_Exercise requirements_. The reply must contain all of the records, unchanged.

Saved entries
>>>>

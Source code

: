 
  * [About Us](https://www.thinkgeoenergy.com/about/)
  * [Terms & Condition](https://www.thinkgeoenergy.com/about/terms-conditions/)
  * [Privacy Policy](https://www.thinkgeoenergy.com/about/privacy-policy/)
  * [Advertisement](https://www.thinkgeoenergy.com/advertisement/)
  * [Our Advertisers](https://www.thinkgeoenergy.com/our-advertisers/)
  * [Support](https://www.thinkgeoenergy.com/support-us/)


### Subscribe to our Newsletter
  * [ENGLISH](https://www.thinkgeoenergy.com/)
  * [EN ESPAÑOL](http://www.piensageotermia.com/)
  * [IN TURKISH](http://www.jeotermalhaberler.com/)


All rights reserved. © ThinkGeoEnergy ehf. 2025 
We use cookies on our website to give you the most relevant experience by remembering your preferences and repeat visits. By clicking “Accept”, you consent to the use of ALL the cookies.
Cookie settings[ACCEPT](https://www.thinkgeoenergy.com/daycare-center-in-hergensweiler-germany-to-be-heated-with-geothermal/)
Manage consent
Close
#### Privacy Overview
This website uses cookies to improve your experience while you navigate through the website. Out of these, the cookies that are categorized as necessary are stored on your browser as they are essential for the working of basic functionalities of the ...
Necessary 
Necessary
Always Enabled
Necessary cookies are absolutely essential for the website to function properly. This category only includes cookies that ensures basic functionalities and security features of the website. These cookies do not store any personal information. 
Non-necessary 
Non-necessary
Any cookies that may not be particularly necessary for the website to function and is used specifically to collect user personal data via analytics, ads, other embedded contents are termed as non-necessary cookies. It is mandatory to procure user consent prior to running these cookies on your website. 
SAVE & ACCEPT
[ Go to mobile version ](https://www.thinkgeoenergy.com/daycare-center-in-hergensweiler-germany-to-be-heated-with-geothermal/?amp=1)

<<<<

_Response for this exercise_.
Source code

: 
  * [About Us](https://www.thinkgeoenergy.com/about/)
  * [Terms & Condition](https://www.thinkgeoenergy.com/about/terms-conditions/)
  * [Privacy Policy](https://www.thinkgeoenergy.com/about/privacy-policy/)
  * [Advertisement](https://www.thinkgeoenergy.com/advertisement/)
  * [Our Advertisers](https://www.thinkgeoenergy.com/our-advertisers/)
  * [Support](https://www.thinkgeoenergy.com/support-us/)


### Subscribe to our Newsletter
  * [ENGLISH](https://www.thinkgeoenergy.com/)
  * [EN ESPAÑOL](http://www.piensageotermia.com/)
  * [IN TURKISH](http://www.jeotermalhaberler.com/)


All rights reserved. © ThinkGeoEnergy ehf. 2025 
We use cookies on our website to give you the most relevant experience by remembering your preferences and repeat visits. By clicking “Accept”, you consent to the use of ALL the cookies.
Cookie settings[ACCEPT](https://www.thinkgeoenergy.com/daycare-center-in-hergensweiler-germany-to-be-heated-with-geothermal/)
Manage consent
Close
#### Privacy Overview
This website uses cookies to improve your experience while you navigate through the website. Out of these, the cookies that are categorized as necessary are stored on your browser as they are essential for the working of basic functionalities of the ...
Necessary 
Necessary
Always Enabled
Necessary cookies are absolutely essential for the website to function properly. This category only includes cookies that ensures basic functionalities and security features of the website. These cookies do not store any personal information. 
Non-necessary 
Non-necessary
Any cookies that may not be particularly necessary for the website to function and is used specifically to collect user personal data via analytics, ads, other embedded contents are termed as non-necessary cookies. It is mandatory to procure user consent prior to running these cookies on your website. 
SAVE & ACCEPT
[ Go to mobile version ](https://www.thinkgeoenergy.com/daycare-center-in-hergensweiler-germany-to-be-heated-with-geothermal/?amp=1)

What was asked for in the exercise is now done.